■ What to do ■
Without altering anything, repeat each of the records.
(Supplied data)
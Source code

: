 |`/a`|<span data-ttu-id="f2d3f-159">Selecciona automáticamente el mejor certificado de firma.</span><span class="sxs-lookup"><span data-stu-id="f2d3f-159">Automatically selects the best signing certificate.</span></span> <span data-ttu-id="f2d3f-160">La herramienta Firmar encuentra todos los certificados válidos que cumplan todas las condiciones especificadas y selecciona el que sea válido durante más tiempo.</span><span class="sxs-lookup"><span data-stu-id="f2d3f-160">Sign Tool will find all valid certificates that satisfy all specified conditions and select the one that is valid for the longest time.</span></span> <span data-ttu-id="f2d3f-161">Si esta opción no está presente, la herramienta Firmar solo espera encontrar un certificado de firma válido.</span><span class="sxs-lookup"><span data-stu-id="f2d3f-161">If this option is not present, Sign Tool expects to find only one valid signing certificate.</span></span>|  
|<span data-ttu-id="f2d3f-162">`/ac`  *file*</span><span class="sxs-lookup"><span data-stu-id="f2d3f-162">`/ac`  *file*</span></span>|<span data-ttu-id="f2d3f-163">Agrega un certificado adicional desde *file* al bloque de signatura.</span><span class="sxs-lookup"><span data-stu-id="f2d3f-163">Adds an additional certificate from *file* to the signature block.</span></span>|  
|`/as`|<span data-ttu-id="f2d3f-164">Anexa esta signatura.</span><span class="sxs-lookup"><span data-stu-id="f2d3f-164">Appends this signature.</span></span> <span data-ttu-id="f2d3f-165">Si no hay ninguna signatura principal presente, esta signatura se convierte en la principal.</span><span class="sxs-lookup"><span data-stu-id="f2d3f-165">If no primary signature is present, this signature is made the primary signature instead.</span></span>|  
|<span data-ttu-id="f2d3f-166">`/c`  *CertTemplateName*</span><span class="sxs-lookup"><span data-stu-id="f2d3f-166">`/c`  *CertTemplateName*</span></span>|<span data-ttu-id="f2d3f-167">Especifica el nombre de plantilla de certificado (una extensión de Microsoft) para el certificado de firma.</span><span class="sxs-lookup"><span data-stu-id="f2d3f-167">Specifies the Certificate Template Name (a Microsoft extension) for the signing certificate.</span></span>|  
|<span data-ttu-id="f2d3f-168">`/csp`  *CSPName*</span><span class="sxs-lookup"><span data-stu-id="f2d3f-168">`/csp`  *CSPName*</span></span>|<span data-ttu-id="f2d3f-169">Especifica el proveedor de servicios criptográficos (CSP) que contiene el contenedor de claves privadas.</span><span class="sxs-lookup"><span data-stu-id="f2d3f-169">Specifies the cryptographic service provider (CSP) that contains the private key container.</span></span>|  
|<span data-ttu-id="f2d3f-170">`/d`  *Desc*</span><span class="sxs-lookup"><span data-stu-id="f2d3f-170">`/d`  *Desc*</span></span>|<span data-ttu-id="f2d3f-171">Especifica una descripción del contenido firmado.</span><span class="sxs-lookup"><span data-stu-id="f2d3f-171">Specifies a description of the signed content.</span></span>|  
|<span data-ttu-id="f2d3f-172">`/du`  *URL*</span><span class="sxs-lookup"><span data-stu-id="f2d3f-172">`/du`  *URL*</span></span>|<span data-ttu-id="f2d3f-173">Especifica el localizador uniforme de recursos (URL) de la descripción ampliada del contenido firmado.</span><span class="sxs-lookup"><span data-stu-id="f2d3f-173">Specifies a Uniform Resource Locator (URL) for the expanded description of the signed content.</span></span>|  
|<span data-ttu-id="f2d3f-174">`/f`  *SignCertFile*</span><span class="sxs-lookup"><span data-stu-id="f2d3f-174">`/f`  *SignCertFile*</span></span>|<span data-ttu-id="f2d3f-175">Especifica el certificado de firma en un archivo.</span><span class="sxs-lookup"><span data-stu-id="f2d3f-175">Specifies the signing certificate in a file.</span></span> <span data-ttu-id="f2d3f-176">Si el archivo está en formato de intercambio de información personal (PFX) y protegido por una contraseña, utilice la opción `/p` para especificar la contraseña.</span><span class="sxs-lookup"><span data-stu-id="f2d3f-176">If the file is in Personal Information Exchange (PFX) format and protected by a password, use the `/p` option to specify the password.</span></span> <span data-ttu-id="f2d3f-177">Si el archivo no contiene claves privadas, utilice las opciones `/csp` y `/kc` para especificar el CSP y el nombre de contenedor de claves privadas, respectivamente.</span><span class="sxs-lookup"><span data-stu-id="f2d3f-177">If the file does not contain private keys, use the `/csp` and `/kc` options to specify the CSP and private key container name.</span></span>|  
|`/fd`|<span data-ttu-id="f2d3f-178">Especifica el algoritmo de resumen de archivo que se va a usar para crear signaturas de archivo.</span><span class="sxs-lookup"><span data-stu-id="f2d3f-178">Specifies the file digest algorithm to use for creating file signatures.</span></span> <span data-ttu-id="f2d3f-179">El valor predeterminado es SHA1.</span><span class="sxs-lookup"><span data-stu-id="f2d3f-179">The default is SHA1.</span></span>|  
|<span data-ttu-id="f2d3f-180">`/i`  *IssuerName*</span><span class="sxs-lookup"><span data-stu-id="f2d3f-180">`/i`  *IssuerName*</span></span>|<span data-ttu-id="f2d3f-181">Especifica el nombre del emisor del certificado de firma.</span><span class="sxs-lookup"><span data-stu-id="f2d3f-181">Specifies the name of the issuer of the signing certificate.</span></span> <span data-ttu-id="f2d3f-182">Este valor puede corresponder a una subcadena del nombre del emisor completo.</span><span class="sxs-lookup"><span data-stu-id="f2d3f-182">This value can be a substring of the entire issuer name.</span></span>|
(End Supplied data)
■ Task answer ■
Source code

: |`/a`|<span data-ttu-id="f2d3f-159">Selecciona automáticamente el mejor certificado de firma.</span><span class="sxs-lookup"><span data-stu-id="f2d3f-159">Automatically selects the best signing certificate.</span></span> <span data-ttu-id="f2d3f-160">La herramienta Firmar encuentra todos los certificados válidos que cumplan todas las condiciones especificadas y selecciona el que sea válido durante más tiempo.</span><span class="sxs-lookup"><span data-stu-id="f2d3f-160">Sign Tool will find all valid certificates that satisfy all specified conditions and select the one that is valid for the longest time.</span></span> <span data-ttu-id="f2d3f-161">Si esta opción no está presente, la herramienta Firmar solo espera encontrar un certificado de firma válido.</span><span class="sxs-lookup"><span data-stu-id="f2d3f-161">If this option is not present, Sign Tool expects to find only one valid signing certificate.</span></span>|  
|<span data-ttu-id="f2d3f-162">`/ac`  *file*</span><span class="sxs-lookup"><span data-stu-id="f2d3f-162">`/ac`  *file*</span></span>|<span data-ttu-id="f2d3f-163">Agrega un certificado adicional desde *file* al bloque de signatura.</span><span class="sxs-lookup"><span data-stu-id="f2d3f-163">Adds an additional certificate from *file* to the signature block.</span></span>|  
|`/as`|<span data-ttu-id="f2d3f-164">Anexa esta signatura.</span><span class="sxs-lookup"><span data-stu-id="f2d3f-164">Appends this signature.</span></span> <span data-ttu-id="f2d3f-165">Si no hay ninguna signatura principal presente, esta signatura se convierte en la principal.</span><span class="sxs-lookup"><span data-stu-id="f2d3f-165">If no primary signature is present, this signature is made the primary signature instead.</span></span>|  
|<span data-ttu-id="f2d3f-166">`/c`  *CertTemplateName*</span><span class="sxs-lookup"><span data-stu-id="f2d3f-166">`/c`  *CertTemplateName*</span></span>|<span data-ttu-id="f2d3f-167">Especifica el nombre de plantilla de certificado (una extensión de Microsoft) para el certificado de firma.</span><span class="sxs-lookup"><span data-stu-id="f2d3f-167">Specifies the Certificate Template Name (a Microsoft extension) for the signing certificate.</span></span>|  
|<span data-ttu-id="f2d3f-168">`/csp`  *CSPName*</span><span class="sxs-lookup"><span data-stu-id="f2d3f-168">`/csp`  *CSPName*</span></span>|<span data-ttu-id="f2d3f-169">Especifica el proveedor de servicios criptográficos (CSP) que contiene el contenedor de claves privadas.</span><span class="sxs-lookup"><span data-stu-id="f2d3f-169">Specifies the cryptographic service provider (CSP) that contains the private key container.</span></span>|  
|<span data-ttu-id="f2d3f-170">`/d`  *Desc*</span><span class="sxs-lookup"><span data-stu-id="f2d3f-170">`/d`  *Desc*</span></span>|<span data-ttu-id="f2d3f-171">Especifica una descripción del contenido firmado.</span><span class="sxs-lookup"><span data-stu-id="f2d3f-171">Specifies a description of the signed content.</span></span>|  
|<span data-ttu-id="f2d3f-172">`/du`  *URL*</span><span class="sxs-lookup"><span data-stu-id="f2d3f-172">`/du`  *URL*</span></span>|<span data-ttu-id="f2d3f-173">Especifica el localizador uniforme de recursos (URL) de la descripción ampliada del contenido firmado.</span><span class="sxs-lookup"><span data-stu-id="f2d3f-173">Specifies a Uniform Resource Locator (URL) for the expanded description of the signed content.</span></span>|  
|<span data-ttu-id="f2d3f-174">`/f`  *SignCertFile*</span><span class="sxs-lookup"><span data-stu-id="f2d3f-174">`/f`  *SignCertFile*</span></span>|<span data-ttu-id="f2d3f-175">Especifica el certificado de firma en un archivo.</span><span class="sxs-lookup"><span data-stu-id="f2d3f-175">Specifies the signing certificate in a file.</span></span> <span data-ttu-id="f2d3f-176">Si el archivo está en formato de intercambio de información personal (PFX) y protegido por una contraseña, utilice la opción `/p` para especificar la contraseña.</span><span class="sxs-lookup"><span data-stu-id="f2d3f-176">If the file is in Personal Information Exchange (PFX) format and protected by a password, use the `/p` option to specify the password.</span></span> <span data-ttu-id="f2d3f-177">Si el archivo no contiene claves privadas, utilice las opciones `/csp` y `/kc` para especificar el CSP y el nombre de contenedor de claves privadas, respectivamente.</span><span class="sxs-lookup"><span data-stu-id="f2d3f-177">If the file does not contain private keys, use the `/csp` and `/kc` options to specify the CSP and private key container name.</span></span>|  
|`/fd`|<span data-ttu-id="f2d3f-178">Especifica el algoritmo de resumen de archivo que se va a usar para crear signaturas de archivo.</span><span class="sxs-lookup"><span data-stu-id="f2d3f-178">Specifies the file digest algorithm to use for creating file signatures.</span></span> <span data-ttu-id="f2d3f-179">El valor predeterminado es SHA1.</span><span class="sxs-lookup"><span data-stu-id="f2d3f-179">The default is SHA1.</span></span>|  
|<span data-ttu-id="f2d3f-180">`/i`  *IssuerName*</span><span class="sxs-lookup"><span data-stu-id="f2d3f-180">`/i`  *IssuerName*</span></span>|<span data-ttu-id="f2d3f-181">Especifica el nombre del emisor del certificado de firma.</span><span class="sxs-lookup"><span data-stu-id="f2d3f-181">Specifies the name of the issuer of the signing certificate.</span></span> <span data-ttu-id="f2d3f-182">Este valor puede corresponder a una subcadena del nombre del emisor completo.</span><span class="sxs-lookup"><span data-stu-id="f2d3f-182">This value can be a substring of the entire issuer name.</span></span>|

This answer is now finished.